+++ Material provided

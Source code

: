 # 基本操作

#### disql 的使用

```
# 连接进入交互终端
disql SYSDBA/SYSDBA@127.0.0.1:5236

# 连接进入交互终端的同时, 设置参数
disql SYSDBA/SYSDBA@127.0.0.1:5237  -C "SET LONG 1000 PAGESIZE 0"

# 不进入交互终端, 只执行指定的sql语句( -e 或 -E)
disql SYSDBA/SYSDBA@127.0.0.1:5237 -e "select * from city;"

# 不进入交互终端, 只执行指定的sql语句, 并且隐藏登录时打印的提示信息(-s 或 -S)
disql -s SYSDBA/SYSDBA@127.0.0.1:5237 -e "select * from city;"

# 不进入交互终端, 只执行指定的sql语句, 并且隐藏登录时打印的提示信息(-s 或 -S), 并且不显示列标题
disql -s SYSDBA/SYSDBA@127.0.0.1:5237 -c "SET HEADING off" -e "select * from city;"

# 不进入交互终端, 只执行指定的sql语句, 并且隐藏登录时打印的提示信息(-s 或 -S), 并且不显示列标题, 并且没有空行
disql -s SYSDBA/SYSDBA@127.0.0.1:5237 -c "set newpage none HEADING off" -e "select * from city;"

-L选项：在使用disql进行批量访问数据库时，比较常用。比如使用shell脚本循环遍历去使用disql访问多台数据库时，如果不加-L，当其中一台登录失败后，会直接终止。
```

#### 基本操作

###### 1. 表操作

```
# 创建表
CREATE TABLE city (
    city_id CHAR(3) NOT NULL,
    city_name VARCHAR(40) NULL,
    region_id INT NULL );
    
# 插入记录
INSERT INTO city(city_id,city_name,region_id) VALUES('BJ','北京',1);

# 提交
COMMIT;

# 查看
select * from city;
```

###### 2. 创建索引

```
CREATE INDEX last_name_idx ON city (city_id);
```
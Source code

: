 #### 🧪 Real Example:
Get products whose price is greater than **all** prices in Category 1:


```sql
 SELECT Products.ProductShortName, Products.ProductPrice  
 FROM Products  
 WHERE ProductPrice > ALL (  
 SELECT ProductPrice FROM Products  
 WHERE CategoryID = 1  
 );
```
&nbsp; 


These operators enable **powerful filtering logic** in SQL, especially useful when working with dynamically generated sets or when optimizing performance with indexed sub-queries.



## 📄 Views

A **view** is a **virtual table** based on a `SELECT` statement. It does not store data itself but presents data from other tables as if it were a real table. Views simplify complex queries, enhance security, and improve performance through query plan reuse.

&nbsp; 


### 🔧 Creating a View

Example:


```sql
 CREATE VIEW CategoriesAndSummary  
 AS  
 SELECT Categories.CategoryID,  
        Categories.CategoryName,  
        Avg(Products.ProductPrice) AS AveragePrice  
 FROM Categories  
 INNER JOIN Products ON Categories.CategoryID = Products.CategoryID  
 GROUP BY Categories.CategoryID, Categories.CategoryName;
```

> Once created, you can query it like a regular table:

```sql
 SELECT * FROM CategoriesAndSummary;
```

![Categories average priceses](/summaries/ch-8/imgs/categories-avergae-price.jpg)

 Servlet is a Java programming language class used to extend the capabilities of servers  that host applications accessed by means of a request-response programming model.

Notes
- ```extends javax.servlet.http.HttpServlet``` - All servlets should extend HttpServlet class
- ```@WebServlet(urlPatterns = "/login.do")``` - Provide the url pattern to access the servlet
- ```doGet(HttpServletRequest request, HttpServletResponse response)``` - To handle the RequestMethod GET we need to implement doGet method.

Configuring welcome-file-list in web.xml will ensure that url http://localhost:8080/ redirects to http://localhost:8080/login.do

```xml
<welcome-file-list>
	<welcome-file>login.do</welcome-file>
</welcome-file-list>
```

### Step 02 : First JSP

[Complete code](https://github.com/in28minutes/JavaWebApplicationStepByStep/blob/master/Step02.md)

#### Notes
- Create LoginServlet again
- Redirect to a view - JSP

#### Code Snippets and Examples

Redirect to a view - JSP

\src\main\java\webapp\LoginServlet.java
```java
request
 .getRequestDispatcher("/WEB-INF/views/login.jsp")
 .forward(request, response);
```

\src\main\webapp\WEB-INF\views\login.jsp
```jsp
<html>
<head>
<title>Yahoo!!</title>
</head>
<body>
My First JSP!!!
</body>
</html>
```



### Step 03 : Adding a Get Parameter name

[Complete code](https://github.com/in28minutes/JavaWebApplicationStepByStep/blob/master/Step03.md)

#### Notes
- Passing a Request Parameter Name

++++++

What the exercise asks - Pick every line from the listing holding the string "query", and copy it.

Exercise result -
A **view** is a **virtual table** based on a `SELECT` statement. It does not store data itself but presents data from other tables as if it were a real table. Views simplify complex queries, enhance security, and improve performance through query plan reuse.
> Once created, you can query it like a regular table:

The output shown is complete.